• _ASSIGNMENT_:
Report the count of lines below that include "critical", without any other text.

──────── DATASET CONTENT

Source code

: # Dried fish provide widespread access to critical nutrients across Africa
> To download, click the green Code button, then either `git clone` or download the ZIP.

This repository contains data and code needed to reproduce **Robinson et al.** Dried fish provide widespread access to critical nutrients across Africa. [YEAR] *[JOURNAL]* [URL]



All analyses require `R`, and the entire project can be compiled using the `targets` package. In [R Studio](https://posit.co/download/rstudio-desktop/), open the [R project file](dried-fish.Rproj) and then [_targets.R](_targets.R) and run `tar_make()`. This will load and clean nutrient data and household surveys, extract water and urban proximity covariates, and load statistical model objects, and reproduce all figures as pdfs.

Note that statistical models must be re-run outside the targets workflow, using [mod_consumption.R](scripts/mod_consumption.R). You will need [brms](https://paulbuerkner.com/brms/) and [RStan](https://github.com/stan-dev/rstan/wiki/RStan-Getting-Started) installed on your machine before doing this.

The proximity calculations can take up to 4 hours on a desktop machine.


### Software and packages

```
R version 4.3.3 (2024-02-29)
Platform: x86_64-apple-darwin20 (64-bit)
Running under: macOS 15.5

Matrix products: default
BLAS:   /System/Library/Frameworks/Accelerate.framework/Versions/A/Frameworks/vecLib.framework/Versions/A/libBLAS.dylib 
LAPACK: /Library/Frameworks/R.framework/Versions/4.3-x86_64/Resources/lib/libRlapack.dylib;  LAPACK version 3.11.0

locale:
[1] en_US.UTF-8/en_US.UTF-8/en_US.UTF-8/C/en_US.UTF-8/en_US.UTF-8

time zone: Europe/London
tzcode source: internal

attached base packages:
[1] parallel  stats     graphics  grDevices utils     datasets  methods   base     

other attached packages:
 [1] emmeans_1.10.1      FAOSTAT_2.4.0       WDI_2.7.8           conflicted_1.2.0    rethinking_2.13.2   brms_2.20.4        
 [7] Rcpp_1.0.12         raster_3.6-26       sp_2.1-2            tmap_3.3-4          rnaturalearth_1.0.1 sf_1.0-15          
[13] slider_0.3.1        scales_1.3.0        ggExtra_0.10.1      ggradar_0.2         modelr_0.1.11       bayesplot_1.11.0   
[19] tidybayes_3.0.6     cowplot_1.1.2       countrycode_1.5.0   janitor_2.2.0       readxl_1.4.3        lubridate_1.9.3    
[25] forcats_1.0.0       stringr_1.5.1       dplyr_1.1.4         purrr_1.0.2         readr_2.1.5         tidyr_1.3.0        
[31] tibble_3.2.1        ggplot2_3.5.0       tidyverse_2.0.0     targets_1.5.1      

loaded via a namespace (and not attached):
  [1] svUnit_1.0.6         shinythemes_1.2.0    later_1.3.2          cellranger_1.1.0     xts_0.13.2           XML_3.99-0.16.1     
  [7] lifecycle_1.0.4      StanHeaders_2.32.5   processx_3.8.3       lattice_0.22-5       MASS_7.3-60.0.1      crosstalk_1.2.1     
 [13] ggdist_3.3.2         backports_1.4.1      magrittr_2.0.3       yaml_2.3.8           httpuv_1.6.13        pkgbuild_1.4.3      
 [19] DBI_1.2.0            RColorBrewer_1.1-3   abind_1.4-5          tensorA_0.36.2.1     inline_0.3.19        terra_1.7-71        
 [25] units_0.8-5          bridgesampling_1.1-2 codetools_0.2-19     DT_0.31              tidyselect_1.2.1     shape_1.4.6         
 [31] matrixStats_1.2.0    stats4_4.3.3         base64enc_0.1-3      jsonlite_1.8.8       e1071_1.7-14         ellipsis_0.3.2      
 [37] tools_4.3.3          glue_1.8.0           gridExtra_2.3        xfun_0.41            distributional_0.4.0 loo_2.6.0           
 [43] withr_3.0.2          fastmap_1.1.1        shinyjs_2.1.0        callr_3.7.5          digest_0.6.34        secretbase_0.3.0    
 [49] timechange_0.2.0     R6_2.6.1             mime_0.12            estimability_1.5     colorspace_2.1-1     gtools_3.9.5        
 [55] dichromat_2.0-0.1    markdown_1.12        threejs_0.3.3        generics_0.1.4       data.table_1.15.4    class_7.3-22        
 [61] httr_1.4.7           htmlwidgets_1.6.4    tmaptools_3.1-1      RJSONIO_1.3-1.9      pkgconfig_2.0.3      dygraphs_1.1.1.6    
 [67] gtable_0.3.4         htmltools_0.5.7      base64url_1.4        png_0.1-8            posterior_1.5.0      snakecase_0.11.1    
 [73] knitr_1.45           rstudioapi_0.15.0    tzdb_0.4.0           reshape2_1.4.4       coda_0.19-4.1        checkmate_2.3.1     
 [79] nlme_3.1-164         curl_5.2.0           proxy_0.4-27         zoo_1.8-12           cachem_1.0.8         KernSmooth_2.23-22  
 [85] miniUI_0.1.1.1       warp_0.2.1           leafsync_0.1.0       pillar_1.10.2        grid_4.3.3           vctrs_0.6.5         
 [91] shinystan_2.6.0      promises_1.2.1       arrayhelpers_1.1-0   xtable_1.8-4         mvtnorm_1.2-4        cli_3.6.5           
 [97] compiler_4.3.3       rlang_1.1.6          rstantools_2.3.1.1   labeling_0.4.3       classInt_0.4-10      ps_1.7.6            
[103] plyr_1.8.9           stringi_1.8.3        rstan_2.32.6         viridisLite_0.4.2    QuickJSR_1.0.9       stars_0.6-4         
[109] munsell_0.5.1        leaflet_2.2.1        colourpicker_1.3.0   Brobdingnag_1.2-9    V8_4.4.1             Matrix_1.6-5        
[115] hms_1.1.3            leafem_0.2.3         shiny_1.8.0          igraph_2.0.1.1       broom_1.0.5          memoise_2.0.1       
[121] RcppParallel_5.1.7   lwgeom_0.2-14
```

────────────────

• _RESULT BELOW_:
2